*TASK DATA:*
= Beginning of Section =

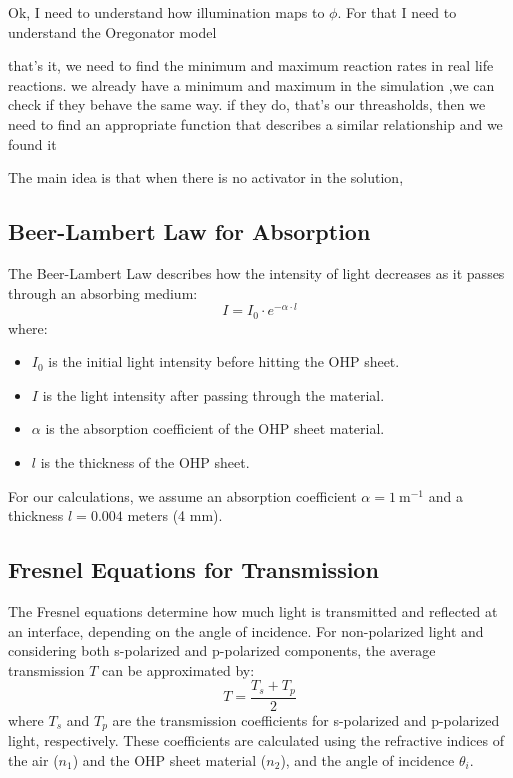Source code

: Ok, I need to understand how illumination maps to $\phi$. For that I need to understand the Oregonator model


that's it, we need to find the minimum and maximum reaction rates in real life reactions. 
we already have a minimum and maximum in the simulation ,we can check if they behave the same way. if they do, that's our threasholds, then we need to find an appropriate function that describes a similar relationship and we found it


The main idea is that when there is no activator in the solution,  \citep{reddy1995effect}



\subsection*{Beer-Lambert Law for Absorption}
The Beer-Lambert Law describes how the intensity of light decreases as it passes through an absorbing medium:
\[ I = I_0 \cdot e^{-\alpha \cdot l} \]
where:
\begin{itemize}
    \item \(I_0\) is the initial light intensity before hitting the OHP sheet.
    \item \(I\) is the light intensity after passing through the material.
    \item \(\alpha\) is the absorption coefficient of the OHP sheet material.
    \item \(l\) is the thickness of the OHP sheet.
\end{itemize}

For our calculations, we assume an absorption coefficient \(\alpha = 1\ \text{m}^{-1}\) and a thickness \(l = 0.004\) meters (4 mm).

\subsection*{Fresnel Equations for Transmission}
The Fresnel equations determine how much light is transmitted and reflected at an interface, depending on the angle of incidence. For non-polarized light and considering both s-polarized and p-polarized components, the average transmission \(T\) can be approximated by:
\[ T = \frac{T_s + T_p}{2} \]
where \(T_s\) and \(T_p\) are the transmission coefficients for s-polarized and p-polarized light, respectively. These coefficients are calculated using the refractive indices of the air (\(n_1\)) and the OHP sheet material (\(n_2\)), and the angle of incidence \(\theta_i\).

= End of Section =
= Beginning of Section =

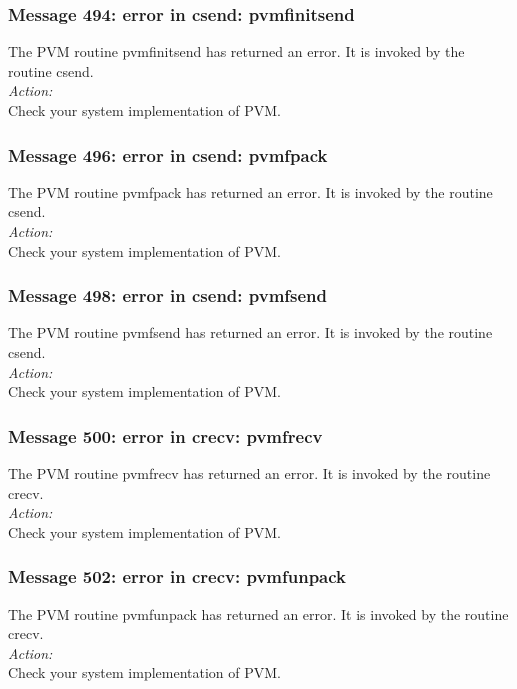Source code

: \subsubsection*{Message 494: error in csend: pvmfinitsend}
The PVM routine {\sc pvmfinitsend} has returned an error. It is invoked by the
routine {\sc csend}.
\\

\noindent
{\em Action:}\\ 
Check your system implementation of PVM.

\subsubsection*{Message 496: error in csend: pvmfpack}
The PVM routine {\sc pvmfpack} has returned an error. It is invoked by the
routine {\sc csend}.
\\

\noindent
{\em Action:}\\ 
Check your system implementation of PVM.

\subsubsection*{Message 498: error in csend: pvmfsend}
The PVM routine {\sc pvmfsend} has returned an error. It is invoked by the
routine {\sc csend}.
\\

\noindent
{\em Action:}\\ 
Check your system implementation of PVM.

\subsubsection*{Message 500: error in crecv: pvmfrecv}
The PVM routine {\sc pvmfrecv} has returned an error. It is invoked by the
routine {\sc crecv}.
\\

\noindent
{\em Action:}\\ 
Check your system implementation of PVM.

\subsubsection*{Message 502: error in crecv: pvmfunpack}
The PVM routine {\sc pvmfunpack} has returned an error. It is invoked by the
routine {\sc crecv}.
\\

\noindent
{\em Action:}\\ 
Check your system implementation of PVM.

= End of Section =
= Beginning of Section =

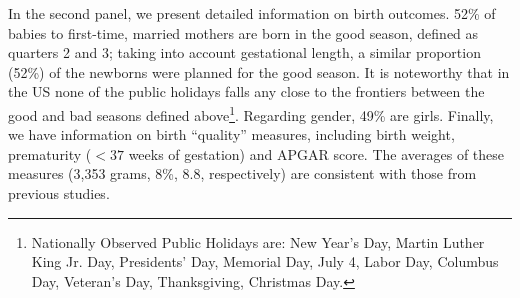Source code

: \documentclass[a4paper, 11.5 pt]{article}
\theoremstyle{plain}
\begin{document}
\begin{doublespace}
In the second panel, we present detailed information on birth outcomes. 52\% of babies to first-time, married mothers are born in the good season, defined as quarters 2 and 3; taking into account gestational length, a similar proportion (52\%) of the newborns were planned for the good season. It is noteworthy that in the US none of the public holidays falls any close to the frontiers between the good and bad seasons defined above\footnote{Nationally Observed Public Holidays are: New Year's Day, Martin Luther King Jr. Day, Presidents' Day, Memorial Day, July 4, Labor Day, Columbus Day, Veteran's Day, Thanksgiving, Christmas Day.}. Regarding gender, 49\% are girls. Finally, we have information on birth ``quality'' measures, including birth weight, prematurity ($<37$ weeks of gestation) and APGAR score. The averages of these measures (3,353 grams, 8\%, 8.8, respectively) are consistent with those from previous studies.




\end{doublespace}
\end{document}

= End of Section =

*WORK INSTRUCTIONS:* All lines of the listing holding the string "alpha" must be returned, copied as they stand.

*REPLY TO THE TASK:*
\[ I = I_0 \cdot e^{-\alpha \cdot l} \]
    \item \(\alpha\) is the absorption coefficient of the OHP sheet material.
For our calculations, we assume an absorption coefficient \(\alpha = 1\ \text{m}^{-1}\) and a thickness \(l = 0.004\) meters (4 mm).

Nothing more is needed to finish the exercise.